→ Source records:
==*==

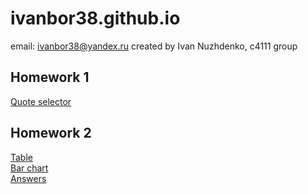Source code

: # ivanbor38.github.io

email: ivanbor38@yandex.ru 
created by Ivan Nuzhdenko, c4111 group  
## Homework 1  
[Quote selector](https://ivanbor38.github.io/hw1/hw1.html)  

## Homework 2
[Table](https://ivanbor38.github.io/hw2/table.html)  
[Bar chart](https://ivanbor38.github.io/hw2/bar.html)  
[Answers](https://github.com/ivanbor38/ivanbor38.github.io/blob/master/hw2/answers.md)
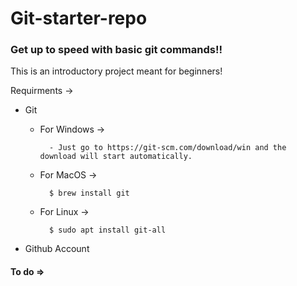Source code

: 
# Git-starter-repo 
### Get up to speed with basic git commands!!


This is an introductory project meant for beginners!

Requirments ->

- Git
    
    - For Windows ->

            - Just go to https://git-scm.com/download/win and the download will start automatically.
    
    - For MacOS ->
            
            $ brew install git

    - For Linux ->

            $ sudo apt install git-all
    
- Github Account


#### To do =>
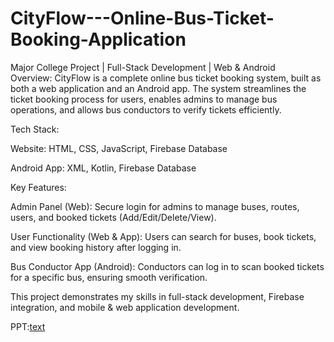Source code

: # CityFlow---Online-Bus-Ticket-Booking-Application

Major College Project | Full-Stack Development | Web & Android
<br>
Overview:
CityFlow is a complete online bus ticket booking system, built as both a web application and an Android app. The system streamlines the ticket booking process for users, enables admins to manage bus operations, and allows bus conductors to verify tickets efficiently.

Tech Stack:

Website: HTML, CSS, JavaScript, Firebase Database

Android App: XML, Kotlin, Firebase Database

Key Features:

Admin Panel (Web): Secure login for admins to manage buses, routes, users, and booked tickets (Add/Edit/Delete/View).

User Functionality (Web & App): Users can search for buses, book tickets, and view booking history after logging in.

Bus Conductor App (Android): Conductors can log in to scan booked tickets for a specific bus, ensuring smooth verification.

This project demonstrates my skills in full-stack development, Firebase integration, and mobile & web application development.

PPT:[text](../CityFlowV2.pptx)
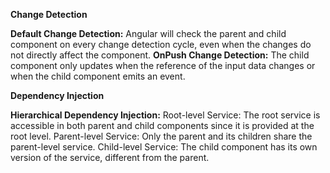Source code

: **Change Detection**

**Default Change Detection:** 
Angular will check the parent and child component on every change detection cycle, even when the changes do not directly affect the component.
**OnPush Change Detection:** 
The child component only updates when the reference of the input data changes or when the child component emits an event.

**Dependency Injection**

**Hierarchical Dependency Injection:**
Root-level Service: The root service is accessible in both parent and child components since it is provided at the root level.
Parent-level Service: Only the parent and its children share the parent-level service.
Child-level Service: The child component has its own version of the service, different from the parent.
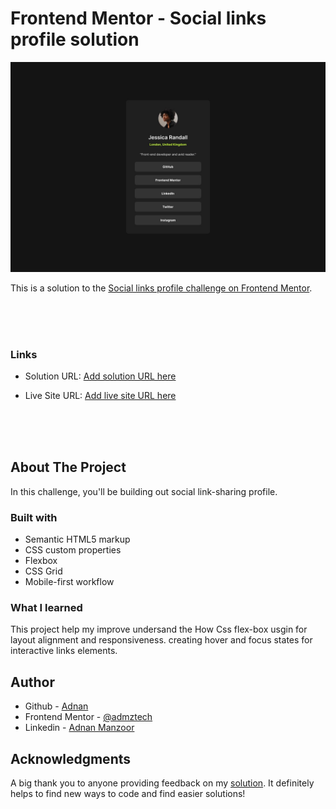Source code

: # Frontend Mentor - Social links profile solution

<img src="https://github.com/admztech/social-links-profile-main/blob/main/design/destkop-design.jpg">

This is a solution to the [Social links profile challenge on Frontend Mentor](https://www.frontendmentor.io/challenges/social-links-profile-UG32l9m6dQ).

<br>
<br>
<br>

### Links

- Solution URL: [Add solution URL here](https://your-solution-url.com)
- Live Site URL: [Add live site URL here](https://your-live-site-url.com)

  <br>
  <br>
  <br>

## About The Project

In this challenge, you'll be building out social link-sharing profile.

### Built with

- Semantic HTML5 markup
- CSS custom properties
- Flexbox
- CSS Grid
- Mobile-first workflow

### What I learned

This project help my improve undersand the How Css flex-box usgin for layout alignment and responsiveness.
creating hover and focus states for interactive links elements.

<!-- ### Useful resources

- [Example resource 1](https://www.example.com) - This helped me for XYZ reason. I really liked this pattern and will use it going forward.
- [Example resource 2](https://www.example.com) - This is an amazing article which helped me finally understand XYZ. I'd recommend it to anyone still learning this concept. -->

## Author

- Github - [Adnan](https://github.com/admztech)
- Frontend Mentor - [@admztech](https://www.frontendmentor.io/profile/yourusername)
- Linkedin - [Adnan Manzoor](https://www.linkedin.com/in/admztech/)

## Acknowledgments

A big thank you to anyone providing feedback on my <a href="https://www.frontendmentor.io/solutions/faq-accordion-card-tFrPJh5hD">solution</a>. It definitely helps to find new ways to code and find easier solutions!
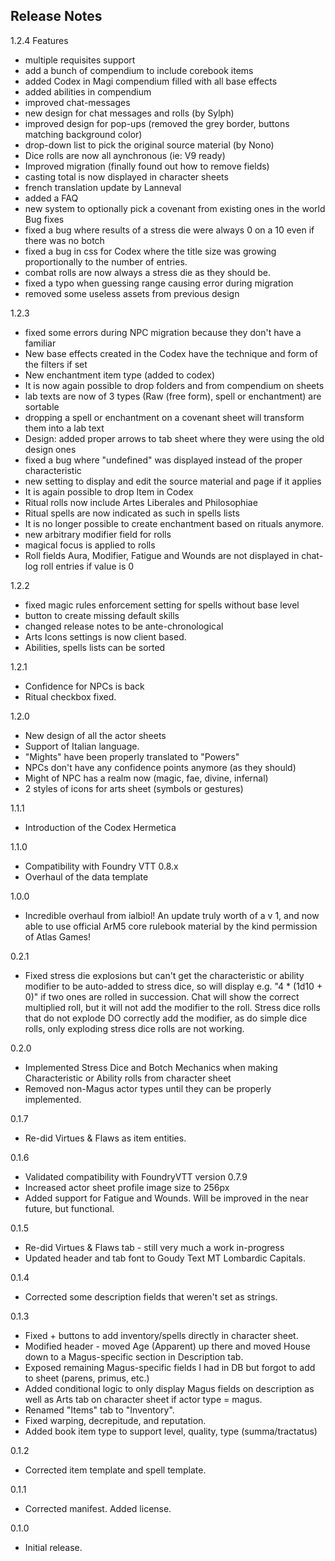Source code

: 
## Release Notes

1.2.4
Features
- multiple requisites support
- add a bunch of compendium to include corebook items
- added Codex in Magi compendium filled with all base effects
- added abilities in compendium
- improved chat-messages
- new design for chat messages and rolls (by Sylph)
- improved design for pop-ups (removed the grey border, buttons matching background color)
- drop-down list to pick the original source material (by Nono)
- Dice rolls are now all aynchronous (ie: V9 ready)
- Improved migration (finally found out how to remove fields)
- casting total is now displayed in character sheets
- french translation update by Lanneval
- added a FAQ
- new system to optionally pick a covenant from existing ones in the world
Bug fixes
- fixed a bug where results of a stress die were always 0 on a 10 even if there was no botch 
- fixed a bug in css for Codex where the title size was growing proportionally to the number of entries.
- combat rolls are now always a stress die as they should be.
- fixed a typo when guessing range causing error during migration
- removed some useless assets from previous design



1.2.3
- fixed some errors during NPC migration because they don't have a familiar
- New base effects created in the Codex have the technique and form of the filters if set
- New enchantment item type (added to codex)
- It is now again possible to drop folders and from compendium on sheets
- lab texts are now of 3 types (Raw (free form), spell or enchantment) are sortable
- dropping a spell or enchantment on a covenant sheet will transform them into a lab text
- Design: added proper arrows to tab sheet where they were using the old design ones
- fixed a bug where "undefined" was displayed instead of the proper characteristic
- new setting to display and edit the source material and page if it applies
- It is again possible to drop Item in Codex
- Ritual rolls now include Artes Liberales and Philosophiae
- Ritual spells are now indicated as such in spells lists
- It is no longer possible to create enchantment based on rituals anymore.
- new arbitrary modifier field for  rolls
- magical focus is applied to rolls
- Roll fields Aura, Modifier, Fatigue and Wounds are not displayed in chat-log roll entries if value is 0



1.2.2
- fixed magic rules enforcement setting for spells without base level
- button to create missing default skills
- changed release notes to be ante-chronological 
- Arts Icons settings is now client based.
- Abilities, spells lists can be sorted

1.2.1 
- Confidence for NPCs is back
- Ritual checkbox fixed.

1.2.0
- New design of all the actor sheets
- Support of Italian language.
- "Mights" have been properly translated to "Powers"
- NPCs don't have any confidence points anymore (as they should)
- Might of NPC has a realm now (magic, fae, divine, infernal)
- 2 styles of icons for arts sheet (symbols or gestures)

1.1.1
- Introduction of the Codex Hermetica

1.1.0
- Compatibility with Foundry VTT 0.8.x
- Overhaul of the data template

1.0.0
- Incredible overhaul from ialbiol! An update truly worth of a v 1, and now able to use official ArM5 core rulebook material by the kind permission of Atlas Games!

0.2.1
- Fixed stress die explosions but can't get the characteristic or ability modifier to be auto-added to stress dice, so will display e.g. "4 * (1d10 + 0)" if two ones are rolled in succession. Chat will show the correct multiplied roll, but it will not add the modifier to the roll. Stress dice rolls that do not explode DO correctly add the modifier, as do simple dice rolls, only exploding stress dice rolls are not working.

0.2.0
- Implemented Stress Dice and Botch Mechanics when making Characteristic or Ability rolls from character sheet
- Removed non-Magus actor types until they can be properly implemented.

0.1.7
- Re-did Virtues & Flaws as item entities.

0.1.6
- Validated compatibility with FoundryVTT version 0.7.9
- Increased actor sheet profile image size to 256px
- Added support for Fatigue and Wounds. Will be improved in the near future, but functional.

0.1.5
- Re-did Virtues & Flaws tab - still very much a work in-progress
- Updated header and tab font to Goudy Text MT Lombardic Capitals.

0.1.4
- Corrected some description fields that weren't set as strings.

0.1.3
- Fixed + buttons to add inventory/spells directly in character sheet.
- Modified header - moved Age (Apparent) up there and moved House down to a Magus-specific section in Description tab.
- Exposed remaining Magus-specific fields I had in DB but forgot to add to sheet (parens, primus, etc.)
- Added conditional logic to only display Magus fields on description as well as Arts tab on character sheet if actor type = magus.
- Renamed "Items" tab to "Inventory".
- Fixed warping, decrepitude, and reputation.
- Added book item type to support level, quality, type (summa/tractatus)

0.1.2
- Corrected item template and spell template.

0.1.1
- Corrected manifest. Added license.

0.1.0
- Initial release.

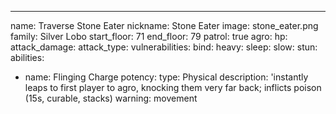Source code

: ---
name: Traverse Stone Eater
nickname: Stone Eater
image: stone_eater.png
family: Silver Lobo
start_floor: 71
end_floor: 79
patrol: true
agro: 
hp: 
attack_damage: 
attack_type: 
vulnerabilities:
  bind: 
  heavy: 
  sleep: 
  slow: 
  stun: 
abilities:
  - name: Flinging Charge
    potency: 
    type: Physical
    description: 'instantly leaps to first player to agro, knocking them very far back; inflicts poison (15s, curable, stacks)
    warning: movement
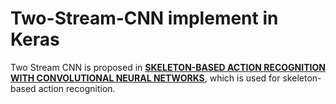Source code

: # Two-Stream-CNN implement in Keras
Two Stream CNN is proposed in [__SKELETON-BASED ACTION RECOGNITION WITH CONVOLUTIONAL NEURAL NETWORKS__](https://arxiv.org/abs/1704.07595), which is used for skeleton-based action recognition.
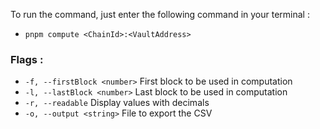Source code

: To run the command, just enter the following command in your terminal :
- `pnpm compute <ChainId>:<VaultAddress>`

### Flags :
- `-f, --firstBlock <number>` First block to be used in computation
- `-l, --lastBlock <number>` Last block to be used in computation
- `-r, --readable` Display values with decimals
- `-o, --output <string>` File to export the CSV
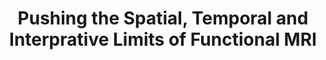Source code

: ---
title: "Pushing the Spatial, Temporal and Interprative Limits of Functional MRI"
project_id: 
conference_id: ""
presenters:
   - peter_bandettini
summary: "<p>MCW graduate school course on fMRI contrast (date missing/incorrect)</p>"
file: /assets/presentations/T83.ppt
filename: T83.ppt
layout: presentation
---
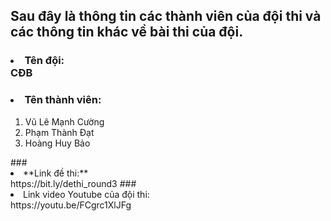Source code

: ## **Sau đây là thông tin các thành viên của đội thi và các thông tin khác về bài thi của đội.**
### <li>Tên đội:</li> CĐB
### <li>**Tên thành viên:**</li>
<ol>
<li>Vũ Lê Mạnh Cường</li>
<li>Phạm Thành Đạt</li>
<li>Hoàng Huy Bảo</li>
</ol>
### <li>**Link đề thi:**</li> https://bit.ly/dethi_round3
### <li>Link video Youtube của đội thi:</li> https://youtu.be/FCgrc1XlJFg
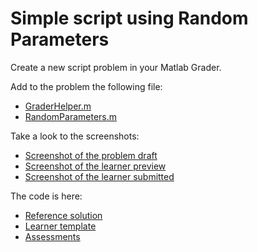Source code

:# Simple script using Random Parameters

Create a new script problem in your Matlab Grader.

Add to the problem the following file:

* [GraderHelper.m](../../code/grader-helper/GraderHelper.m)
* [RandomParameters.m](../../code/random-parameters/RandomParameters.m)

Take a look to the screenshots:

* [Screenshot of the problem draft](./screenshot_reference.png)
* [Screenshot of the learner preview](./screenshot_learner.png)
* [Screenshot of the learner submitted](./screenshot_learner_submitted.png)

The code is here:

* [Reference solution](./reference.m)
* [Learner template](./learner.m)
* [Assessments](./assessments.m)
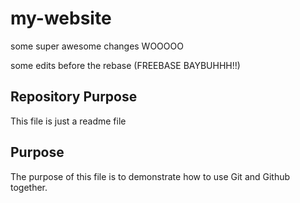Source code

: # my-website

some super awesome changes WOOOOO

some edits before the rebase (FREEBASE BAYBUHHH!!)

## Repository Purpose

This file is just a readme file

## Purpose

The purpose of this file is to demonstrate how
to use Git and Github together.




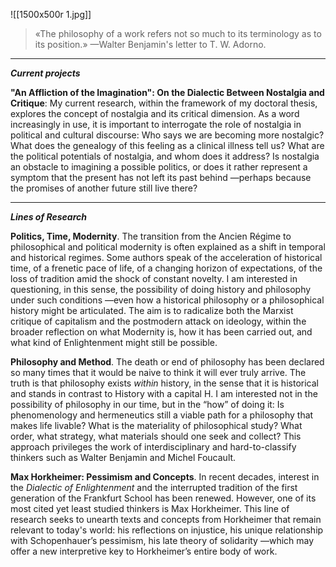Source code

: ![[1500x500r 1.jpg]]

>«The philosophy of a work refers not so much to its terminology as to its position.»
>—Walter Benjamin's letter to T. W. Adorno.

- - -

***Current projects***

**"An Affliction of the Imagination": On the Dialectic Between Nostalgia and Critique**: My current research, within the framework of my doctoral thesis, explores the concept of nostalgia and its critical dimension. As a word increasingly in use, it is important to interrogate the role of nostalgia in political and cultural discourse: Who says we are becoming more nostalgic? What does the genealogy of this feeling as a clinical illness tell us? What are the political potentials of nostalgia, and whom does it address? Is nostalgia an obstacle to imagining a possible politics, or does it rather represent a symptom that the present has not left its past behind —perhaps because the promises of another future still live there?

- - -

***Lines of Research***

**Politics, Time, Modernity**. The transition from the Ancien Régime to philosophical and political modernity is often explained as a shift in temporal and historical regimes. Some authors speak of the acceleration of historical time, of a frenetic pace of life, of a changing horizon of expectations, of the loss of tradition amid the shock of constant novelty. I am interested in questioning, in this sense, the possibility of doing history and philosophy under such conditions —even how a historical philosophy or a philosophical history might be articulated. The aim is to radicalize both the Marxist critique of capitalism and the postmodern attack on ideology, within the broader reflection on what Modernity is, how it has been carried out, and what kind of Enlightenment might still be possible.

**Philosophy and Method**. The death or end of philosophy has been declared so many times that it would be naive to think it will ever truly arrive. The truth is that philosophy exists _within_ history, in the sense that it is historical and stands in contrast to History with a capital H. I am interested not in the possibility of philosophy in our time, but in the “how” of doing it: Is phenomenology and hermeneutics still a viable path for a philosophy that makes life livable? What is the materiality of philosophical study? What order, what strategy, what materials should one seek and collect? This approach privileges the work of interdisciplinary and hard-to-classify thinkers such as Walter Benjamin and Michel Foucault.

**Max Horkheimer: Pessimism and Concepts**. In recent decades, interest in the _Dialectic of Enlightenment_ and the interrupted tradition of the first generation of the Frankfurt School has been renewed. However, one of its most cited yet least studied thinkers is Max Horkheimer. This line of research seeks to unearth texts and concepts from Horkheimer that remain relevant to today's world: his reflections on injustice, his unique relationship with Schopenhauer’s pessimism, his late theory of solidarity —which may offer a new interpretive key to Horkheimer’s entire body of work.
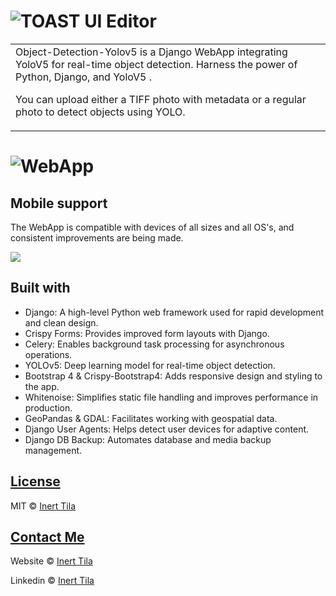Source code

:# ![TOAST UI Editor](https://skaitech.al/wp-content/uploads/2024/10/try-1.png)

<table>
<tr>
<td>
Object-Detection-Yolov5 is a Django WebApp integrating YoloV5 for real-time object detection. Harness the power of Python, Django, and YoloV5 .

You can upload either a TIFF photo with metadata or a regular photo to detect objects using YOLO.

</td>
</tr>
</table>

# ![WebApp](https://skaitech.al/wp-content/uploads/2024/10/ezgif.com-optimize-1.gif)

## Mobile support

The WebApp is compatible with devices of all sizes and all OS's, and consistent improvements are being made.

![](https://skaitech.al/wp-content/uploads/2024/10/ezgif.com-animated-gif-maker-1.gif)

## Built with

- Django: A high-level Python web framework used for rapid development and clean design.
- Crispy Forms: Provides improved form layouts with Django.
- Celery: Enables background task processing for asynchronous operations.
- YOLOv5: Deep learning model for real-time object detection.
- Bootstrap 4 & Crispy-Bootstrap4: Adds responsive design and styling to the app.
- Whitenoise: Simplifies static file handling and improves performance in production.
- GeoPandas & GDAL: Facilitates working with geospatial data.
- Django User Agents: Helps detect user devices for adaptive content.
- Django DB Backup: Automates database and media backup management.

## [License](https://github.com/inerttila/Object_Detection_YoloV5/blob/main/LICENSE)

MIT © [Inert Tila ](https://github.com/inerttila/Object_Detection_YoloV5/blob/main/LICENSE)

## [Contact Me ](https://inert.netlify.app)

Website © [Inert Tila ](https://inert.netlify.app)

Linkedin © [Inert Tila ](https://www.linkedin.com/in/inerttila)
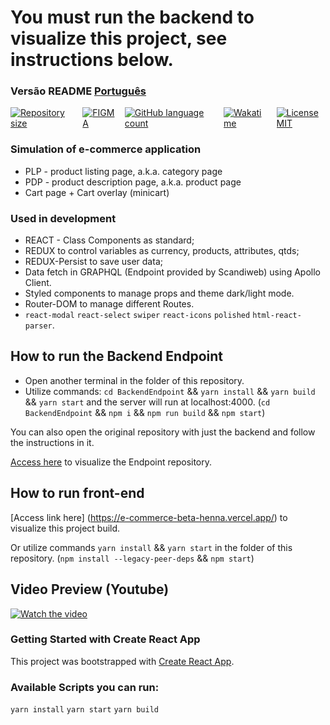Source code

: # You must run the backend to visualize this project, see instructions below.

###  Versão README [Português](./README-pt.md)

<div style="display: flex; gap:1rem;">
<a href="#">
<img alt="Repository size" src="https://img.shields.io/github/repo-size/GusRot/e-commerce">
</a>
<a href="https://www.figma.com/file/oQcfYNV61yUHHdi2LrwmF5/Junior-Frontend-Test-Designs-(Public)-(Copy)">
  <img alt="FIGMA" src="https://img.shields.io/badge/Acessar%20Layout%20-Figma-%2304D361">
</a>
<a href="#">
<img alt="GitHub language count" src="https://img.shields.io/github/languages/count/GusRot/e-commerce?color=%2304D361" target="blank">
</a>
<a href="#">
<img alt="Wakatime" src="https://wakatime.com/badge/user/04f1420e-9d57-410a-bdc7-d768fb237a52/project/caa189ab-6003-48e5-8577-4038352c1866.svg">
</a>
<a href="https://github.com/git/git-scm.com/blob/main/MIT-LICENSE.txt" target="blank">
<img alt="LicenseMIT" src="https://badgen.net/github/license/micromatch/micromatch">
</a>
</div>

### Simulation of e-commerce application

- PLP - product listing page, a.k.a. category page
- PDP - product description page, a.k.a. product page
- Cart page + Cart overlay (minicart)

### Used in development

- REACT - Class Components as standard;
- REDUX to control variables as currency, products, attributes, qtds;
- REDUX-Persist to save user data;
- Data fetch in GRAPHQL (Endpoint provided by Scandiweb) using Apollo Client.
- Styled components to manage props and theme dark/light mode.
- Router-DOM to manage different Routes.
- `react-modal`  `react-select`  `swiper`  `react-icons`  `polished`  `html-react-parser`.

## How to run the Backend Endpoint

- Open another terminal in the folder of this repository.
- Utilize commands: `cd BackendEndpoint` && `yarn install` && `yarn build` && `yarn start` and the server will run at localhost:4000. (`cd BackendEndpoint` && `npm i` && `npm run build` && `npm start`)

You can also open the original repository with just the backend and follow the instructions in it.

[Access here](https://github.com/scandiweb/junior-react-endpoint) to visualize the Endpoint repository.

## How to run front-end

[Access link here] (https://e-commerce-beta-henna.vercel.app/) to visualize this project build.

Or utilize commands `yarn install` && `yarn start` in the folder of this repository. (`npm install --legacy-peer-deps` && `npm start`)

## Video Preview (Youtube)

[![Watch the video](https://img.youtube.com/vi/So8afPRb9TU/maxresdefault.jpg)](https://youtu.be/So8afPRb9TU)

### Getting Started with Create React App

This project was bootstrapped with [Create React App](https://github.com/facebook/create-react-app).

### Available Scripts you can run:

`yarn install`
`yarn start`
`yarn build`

==*==

→ Work to complete: Reproduce exactly the lines above starting at the line containing "- Initial release." and ending at the line containing "Last block to be used in computation", including both, but not the pictures.

→ Result of the exercise:
- Initial release.

Source code

: ---
name: Traverse Stone Eater
nickname: Stone Eater
image: stone_eater.png
family: Silver Lobo
start_floor: 71
end_floor: 79
patrol: true
agro: 
hp: 
attack_damage: 
attack_type: 
vulnerabilities:
  bind: 
  heavy: 
  sleep: 
  slow: 
  stun: 
abilities:
  - name: Flinging Charge
    potency: 
    type: Physical
    description: 'instantly leaps to first player to agro, knocking them very far back; inflicts poison (15s, curable, stacks)
    warning: movement
Source code

: # Two-Stream-CNN implement in Keras
Two Stream CNN is proposed in [__SKELETON-BASED ACTION RECOGNITION WITH CONVOLUTIONAL NEURAL NETWORKS__](https://arxiv.org/abs/1704.07595), which is used for skeleton-based action recognition.
Source code

: To run the command, just enter the following command in your terminal :
- `pnpm compute <ChainId>:<VaultAddress>`

### Flags :
- `-f, --firstBlock <number>` First block to be used in computation
- `-l, --lastBlock <number>` Last block to be used in computation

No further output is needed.